Otherwise, bring the HD module up behind the glovebox and place the micro antenna on the upper left hand part of the windshield.


----------



## oceanmaster66 (May 30, 2005)

Tom,

Any news on the stealth installation of the HD antenna?

Mike


----------



## tom @ eas (May 5, 2004)

oceanmaster66 said:


> Tom,
> 
> Any news on the stealth installation of the HD antenna?
> 
> Mike


Yes, did some testing over the weekend to and from Bimmerfest and very pleased. We will have news this week.


----------



## RonV (Nov 12, 2003)

Tom --

I just got my kit from you this week. I'd love to avoid an antenna on my windshield, so I'm waiting on your info before installing. I'd take a shot at your instructions this weekend if they're ready.

-Ron


----------



## tom @ eas (May 5, 2004)

RonV said:


> Tom --
> 
> I just got my kit from you this week. I'd love to avoid an antenna on my windshield, so I'm waiting on your info before installing. I'd take a shot at your instructions this weekend if they're ready.
> 
> -Ron


Ran into a snag on testing, but we'll be doing more this weekend.


----------



## oceanmaster66 (May 30, 2005)

Tom,

Several weeks ago you said that you needed a few more days to test the stealth installation of the HD antenna and that you would keep the thread updated. Do you have any information to pass along??

Mike


----------



## tom @ eas (May 5, 2004)

Not yet - still working on some final issues before we make any announcements.


----------



## Stryker719 (May 11, 2007)

My kit is coming in the mail today - where do I download instructions on installing it?


----------



## tom @ eas (May 5, 2004)

Stryker719 said:


> My kit is coming in the mail today - where do I download instructions on installing it?

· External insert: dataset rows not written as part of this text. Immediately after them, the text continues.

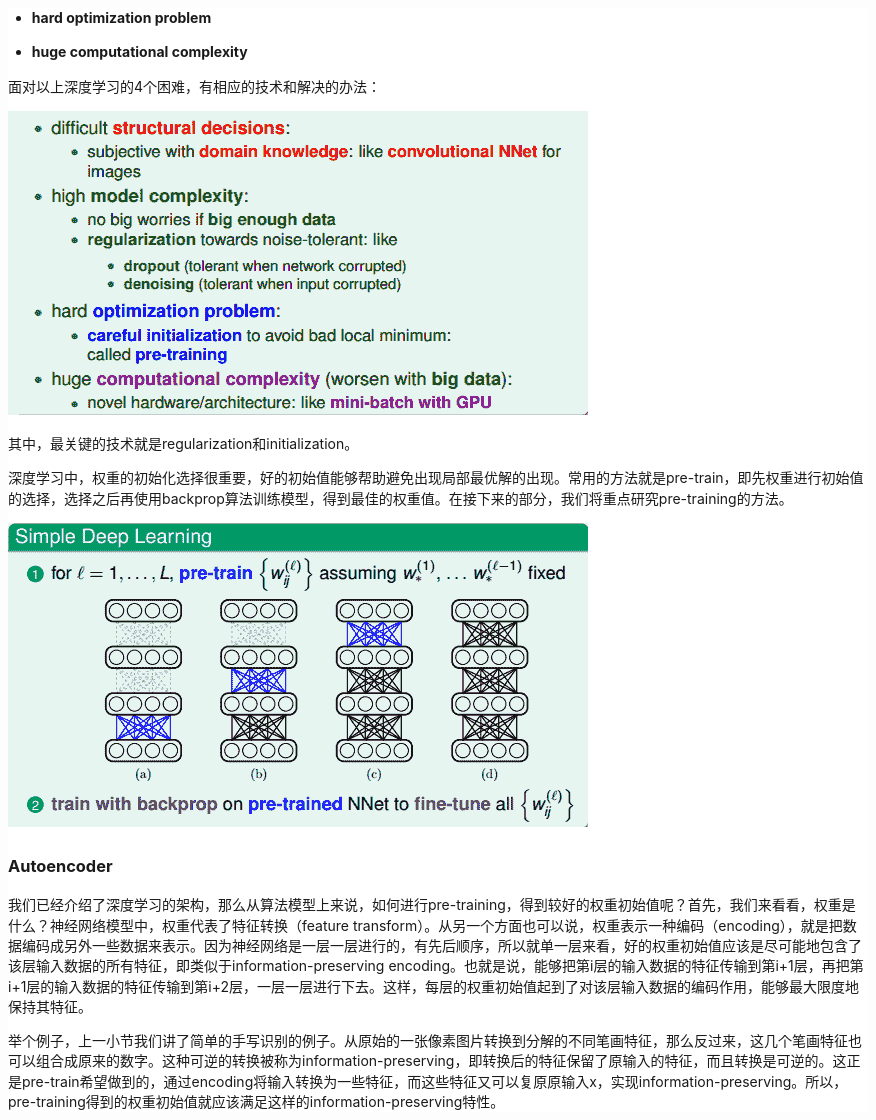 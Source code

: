 *   **hard optimization problem**

*   **huge computational complexity**

面对以上深度学习的4个困难，有相应的技术和解决的办法：

![这里写图片描述](img/e8b69f74d458e191b1cfe6cf359d7d11.jpg)

其中，最关键的技术就是regularization和initialization。

深度学习中，权重的初始化选择很重要，好的初始值能够帮助避免出现局部最优解的出现。常用的方法就是pre-train，即先权重进行初始值的选择，选择之后再使用backprop算法训练模型，得到最佳的权重值。在接下来的部分，我们将重点研究pre-training的方法。

![这里写图片描述](img/0cc0d213b491c84580bb86ab2ca37efd.jpg)

### **Autoencoder**

我们已经介绍了深度学习的架构，那么从算法模型上来说，如何进行pre-training，得到较好的权重初始值呢？首先，我们来看看，权重是什么？神经网络模型中，权重代表了特征转换（feature transform）。从另一个方面也可以说，权重表示一种编码（encoding），就是把数据编码成另外一些数据来表示。因为神经网络是一层一层进行的，有先后顺序，所以就单一层来看，好的权重初始值应该是尽可能地包含了该层输入数据的所有特征，即类似于information-preserving encoding。也就是说，能够把第i层的输入数据的特征传输到第i+1层，再把第i+1层的输入数据的特征传输到第i+2层，一层一层进行下去。这样，每层的权重初始值起到了对该层输入数据的编码作用，能够最大限度地保持其特征。

举个例子，上一小节我们讲了简单的手写识别的例子。从原始的一张像素图片转换到分解的不同笔画特征，那么反过来，这几个笔画特征也可以组合成原来的数字。这种可逆的转换被称为information-preserving，即转换后的特征保留了原输入的特征，而且转换是可逆的。这正是pre-train希望做到的，通过encoding将输入转换为一些特征，而这些特征又可以复原原输入x，实现information-preserving。所以，pre-training得到的权重初始值就应该满足这样的information-preserving特性。
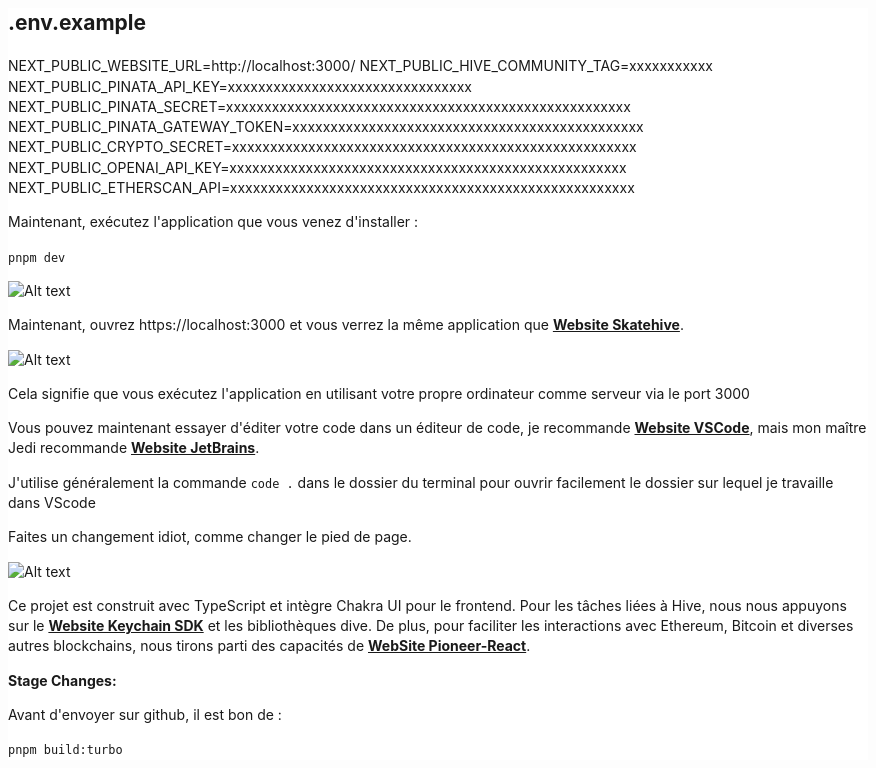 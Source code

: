 ## .env.example
NEXT_PUBLIC_WEBSITE_URL=http://localhost:3000/
NEXT_PUBLIC_HIVE_COMMUNITY_TAG=xxxxxxxxxxx
NEXT_PUBLIC_PINATA_API_KEY=xxxxxxxxxxxxxxxxxxxxxxxxxxxxxxxx
NEXT_PUBLIC_PINATA_SECRET=xxxxxxxxxxxxxxxxxxxxxxxxxxxxxxxxxxxxxxxxxxxxxxxxxxxxx
NEXT_PUBLIC_PINATA_GATEWAY_TOKEN=xxxxxxxxxxxxxxxxxxxxxxxxxxxxxxxxxxxxxxxxxxxxxx
NEXT_PUBLIC_CRYPTO_SECRET=xxxxxxxxxxxxxxxxxxxxxxxxxxxxxxxxxxxxxxxxxxxxxxxxxxxxx
NEXT_PUBLIC_OPENAI_API_KEY=xxxxxxxxxxxxxxxxxxxxxxxxxxxxxxxxxxxxxxxxxxxxxxxxxxxx
NEXT_PUBLIC_ETHERSCAN_API=xxxxxxxxxxxxxxxxxxxxxxxxxxxxxxxxxxxxxxxxxxxxxxxxxxxxx

Maintenant, exécutez l'application que vous venez d'installer : 

```
pnpm dev
```
![Alt ​​text](../../src/assets/Tuto-Dev/7.png)


Maintenant, ouvrez https://localhost:3000 <a href="https://skatehive.app" class="button-link" target="_blank"></a> et vous verrez la même application que <a href="https://skatehive.app" class="button-link" target="_blank">**Website Skatehive**</a>.

![Alt ​​text](../../src/assets/Tuto-Dev/8.png)

Cela signifie que vous exécutez l'application en utilisant votre propre ordinateur comme serveur via le port 3000 

Vous pouvez maintenant essayer d'éditer votre code dans un éditeur de code, je recommande <a href="https://code.visualstudio.com/" class="button-link" target="_blank">**Website VSCode**</a>, mais mon maître Jedi recommande <a href="https://www.jetbrains.com/" class="button-link" target="_blank">**Website JetBrains**</a>.


J'utilise généralement la commande `code .` dans le dossier du terminal pour ouvrir facilement le dossier sur lequel je travaille dans VScode

Faites un changement idiot, comme changer le pied de page.

![Alt ​​text](../../src/assets/Tuto-Dev/9.png)


Ce projet est construit avec TypeScript et intègre Chakra UI pour le frontend. Pour les tâches liées à Hive, nous nous appuyons sur le <a href="https://play.hive-keychain.com/" class="button-link" target="_blank">**Website Keychain SDK**</a> et les bibliothèques dive. De plus, pour faciliter les interactions avec Ethereum, Bitcoin et diverses autres blockchains, nous tirons parti des capacités de <a href="https://github.com/BitHighlander/pioneer-react#readme" class="button-link" target="_blank">**WebSite Pioneer-React**</a>.



**Stage Changes:**

Avant d'envoyer sur github, il est bon de : 

```
pnpm build:turbo 
```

Basic instructions come with the kit - these can be used as well. The only difference is the antenna: http://www.europeanautosource.com/support-center/index.php


----------



## Stryker719 (May 11, 2007)

This may sound like a stupid question, but where does the DICE component box remain after you've routed the cables via the glovebox? Does it rest in the glovebox itself, or behind it?


----------



## Stryker719 (May 11, 2007)

Ok, I got the sucker installed and wired beautifully. HD Radio works well.

Two problems though; the audio for both the iPod and HD Radio is ONLY coming from the driver side door of the vehicle. When I switch to normal CD or radio, sound returns to all speakers.

Also, I am unable to change tracks with the steering wheel. When I use the forward or reverse arrows, it changes inputs.

I have a 2004 BMW 330xi, Harman Kardon sound system, Business CD (no CD changer). The problem with the audio persists whether HK is turned on or off.
My iPod is a brand new video one w/ 30gb and the latest firmware installed.


----------



## tom @ eas (May 5, 2004)

Stryker719 said:


> This may sound like a stupid question, but where does the DICE component box remain after you've routed the cables via the glovebox? Does it rest in the glovebox itself, or behind it?


There is room to hide the HD DICE unit behind the glovebox. The only thing exposed would be the iPod cable


----------



## tom @ eas (May 5, 2004)

Stryker719 said:


> Ok, I got the sucker installed and wired beautifully. HD Radio works well.
> 
> Two problems though; the audio for both the iPod and HD Radio is ONLY coming from the driver side door of the vehicle. When I switch to normal CD or radio, sound returns to all speakers.
> 
> ...


Double-check the wires to make sure nothing was pulled out or cut during the install process. If you continue to have problems, contact me directly and I'll make arrangements to have the kit replaced under warranty.


----------



## MightyY (May 21, 2007)

I just installed the HD Dice in my 04 325Ci convertible. I ran the unit to my glovebox (tried like heck to find a place for it behind the glovebox, but couldn't fit it anywhere, so it's living in the glovebox right now). I mashed together the two instructions on the EAS website for the convertible and coupe installs. I'm really bad at this kinda thing, but with the step-by-step pictured instructions, it went it pretty good. The unit sounds great playing my iPod. I haven't set up the HD antenna yet cause I was too lazy.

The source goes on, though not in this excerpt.